━━━━━ Given information

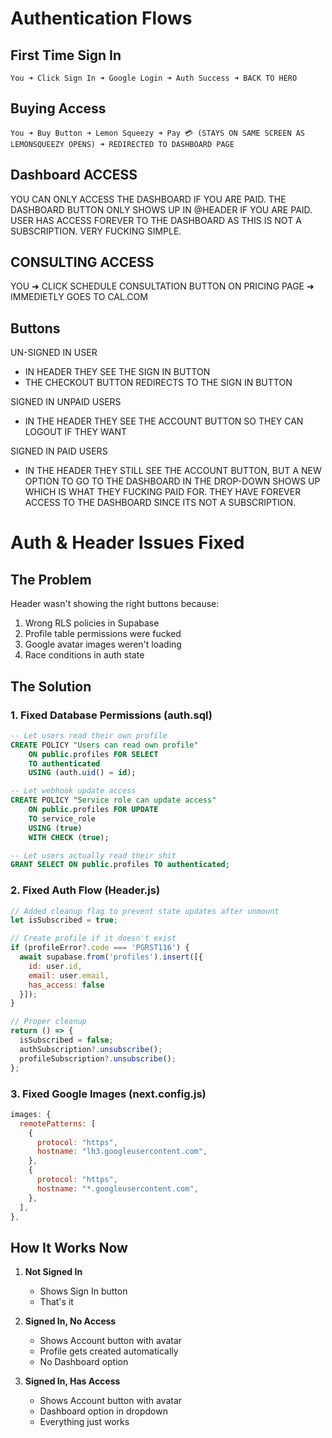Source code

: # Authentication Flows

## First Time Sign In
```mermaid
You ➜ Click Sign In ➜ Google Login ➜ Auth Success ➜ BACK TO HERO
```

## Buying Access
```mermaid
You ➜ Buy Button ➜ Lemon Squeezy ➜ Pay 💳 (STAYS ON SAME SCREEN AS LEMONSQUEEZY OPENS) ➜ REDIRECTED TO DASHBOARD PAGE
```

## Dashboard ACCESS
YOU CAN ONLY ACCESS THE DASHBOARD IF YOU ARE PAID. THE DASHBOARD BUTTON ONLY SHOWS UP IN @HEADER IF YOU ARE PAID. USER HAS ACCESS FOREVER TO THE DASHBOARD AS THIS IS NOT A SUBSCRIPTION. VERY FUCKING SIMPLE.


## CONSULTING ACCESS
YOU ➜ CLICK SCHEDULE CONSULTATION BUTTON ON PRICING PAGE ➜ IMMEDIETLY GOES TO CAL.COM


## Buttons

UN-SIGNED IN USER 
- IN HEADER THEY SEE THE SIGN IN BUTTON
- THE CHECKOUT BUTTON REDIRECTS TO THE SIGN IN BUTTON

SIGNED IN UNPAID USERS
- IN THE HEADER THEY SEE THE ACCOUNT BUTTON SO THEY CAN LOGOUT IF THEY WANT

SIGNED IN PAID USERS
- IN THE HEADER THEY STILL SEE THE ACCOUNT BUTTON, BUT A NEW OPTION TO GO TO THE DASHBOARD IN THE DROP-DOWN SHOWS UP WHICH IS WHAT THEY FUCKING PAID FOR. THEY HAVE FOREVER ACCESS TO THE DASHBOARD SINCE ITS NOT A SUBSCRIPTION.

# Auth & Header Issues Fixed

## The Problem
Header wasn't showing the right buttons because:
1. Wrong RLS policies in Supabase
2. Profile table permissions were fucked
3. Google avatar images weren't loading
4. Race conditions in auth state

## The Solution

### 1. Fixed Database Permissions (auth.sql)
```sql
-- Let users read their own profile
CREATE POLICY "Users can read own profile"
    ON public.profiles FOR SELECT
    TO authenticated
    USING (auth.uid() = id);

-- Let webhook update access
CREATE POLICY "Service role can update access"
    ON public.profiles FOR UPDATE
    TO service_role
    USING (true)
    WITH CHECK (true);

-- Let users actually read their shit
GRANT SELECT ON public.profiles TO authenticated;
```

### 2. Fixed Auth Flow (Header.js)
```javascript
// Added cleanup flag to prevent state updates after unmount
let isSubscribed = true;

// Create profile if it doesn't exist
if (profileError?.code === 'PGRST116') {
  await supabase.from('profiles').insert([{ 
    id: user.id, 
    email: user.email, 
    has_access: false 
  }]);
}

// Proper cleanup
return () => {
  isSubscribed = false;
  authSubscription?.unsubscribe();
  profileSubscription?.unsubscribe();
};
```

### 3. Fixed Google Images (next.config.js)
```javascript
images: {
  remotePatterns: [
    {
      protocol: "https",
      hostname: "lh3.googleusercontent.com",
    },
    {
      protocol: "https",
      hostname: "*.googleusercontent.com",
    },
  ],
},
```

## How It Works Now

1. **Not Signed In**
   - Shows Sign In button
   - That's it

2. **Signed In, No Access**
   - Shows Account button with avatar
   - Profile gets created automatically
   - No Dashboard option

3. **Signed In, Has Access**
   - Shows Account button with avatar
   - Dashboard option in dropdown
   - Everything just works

━━━━━━━━━━
━━━━━ Given information

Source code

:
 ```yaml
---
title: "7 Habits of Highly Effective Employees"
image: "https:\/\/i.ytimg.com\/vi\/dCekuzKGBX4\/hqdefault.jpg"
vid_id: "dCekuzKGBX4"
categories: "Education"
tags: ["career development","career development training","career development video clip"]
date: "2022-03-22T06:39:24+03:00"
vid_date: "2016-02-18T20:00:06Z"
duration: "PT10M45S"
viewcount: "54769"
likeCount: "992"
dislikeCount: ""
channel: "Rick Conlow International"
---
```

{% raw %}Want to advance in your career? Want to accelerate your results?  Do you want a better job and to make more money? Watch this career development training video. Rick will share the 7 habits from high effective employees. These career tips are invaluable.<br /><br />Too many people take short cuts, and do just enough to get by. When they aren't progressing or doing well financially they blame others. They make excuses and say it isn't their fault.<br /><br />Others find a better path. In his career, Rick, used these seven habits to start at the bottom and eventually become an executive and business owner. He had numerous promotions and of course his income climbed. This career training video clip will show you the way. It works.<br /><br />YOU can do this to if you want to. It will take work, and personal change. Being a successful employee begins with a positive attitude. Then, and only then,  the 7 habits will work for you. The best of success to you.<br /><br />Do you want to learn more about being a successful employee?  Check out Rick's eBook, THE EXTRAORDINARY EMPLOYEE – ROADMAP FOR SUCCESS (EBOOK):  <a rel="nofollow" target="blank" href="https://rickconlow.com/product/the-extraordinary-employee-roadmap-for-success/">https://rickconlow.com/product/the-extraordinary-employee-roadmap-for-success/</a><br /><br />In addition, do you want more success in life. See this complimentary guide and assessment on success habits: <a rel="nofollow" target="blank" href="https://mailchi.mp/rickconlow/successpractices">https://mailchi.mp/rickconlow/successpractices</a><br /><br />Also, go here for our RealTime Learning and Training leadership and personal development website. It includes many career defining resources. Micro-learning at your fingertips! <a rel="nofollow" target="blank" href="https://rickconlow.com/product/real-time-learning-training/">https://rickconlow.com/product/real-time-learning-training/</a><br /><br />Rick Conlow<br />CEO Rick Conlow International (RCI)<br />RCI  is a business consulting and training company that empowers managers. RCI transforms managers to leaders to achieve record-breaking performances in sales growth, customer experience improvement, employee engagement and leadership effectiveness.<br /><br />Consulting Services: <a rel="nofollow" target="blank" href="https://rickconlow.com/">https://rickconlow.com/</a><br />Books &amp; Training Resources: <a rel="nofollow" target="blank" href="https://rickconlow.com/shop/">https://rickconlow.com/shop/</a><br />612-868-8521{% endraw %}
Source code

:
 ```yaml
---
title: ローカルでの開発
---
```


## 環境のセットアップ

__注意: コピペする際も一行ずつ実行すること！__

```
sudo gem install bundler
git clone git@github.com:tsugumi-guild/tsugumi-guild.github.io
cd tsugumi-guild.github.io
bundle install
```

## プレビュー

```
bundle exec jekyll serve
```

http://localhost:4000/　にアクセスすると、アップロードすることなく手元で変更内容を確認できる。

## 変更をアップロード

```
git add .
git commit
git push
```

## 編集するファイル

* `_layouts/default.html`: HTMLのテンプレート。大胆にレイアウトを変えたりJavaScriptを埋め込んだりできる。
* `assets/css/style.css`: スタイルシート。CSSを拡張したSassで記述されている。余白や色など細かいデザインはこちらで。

━━━━━━━━━━
━━━━━ Given information

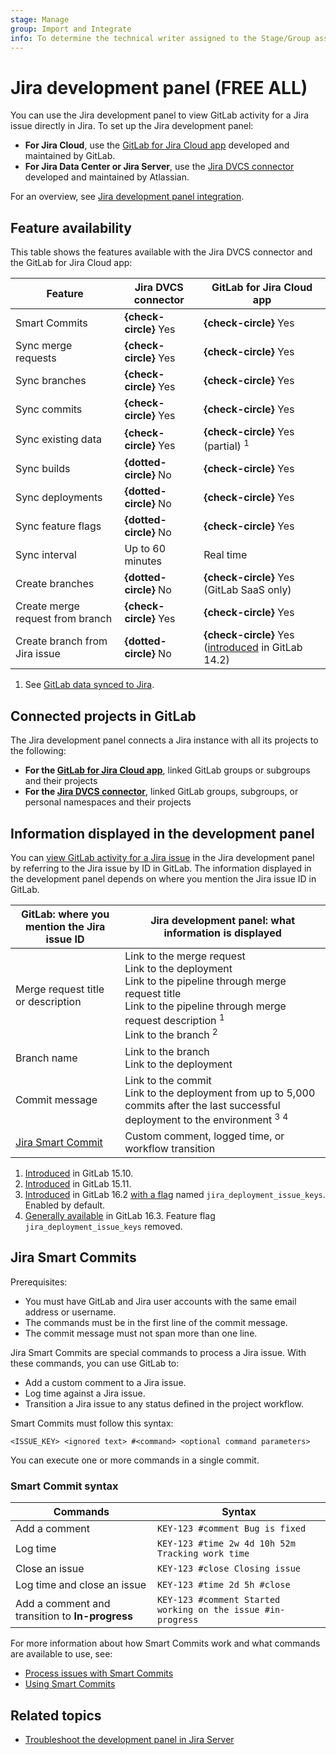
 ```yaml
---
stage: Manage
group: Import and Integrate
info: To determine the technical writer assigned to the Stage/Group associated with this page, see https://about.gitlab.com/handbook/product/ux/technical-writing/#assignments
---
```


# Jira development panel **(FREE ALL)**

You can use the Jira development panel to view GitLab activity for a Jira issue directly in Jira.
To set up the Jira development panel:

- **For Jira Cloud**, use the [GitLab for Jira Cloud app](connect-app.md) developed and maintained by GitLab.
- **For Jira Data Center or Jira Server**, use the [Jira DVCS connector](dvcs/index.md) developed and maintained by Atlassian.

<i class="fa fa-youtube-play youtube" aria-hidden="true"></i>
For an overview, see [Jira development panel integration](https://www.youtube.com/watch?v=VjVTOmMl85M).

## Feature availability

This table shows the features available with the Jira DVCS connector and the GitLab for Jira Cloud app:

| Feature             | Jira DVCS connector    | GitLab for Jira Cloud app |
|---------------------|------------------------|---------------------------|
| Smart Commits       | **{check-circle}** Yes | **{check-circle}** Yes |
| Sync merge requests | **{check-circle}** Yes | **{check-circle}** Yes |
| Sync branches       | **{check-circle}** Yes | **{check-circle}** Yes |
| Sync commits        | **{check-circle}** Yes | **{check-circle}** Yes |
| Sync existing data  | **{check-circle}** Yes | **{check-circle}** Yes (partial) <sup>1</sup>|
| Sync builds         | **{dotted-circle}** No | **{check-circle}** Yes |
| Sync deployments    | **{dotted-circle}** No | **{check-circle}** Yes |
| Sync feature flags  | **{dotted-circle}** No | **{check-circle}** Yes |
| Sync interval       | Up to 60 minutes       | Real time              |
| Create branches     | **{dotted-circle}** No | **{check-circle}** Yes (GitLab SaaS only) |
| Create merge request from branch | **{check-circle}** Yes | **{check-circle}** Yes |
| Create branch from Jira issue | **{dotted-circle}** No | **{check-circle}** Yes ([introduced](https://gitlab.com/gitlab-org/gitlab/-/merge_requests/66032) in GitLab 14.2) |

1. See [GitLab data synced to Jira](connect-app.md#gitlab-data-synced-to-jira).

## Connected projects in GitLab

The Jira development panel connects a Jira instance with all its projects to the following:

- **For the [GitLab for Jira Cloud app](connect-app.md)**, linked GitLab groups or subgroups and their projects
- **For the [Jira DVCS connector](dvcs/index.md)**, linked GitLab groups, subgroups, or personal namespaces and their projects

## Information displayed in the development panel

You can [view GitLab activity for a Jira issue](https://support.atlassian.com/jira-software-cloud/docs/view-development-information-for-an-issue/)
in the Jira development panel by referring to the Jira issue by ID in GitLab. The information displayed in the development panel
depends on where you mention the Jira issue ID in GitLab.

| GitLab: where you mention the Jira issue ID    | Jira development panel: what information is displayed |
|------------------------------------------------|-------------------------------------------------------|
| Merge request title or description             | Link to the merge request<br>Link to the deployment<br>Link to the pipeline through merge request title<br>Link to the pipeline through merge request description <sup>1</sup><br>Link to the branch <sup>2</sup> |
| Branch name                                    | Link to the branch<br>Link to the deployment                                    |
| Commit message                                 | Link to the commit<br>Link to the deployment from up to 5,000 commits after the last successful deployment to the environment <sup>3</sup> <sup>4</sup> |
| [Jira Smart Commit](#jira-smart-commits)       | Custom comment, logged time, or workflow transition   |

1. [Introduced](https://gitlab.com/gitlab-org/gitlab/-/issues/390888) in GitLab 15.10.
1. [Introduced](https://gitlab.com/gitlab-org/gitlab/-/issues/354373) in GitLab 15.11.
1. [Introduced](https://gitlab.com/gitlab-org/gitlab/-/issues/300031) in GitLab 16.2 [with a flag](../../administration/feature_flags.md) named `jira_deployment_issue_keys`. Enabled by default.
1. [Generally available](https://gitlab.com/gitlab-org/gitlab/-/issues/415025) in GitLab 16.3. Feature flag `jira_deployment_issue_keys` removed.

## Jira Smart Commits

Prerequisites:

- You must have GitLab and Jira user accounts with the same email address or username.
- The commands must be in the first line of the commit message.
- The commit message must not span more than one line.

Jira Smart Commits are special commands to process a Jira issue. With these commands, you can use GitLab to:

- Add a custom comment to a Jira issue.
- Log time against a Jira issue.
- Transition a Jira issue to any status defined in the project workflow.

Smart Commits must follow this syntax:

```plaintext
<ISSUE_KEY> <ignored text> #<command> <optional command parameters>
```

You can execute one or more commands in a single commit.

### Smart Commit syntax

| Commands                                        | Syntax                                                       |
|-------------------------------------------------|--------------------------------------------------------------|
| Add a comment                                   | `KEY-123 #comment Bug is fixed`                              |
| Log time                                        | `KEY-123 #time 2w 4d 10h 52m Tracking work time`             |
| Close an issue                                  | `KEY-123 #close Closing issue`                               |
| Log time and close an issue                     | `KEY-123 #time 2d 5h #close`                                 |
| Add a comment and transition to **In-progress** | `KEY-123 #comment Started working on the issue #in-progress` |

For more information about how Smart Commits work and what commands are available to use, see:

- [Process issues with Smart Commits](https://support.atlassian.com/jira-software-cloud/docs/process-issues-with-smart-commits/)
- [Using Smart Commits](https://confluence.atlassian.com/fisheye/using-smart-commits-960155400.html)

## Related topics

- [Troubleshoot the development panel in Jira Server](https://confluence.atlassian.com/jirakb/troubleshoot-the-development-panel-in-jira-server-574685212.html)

━━━━━━━━━━

How to complete this task:
Which lines of the records above hold the word "googleusercontent"? Copy each of them.

Solved problem:
      hostname: "lh3.googleusercontent.com",
      hostname: "*.googleusercontent.com",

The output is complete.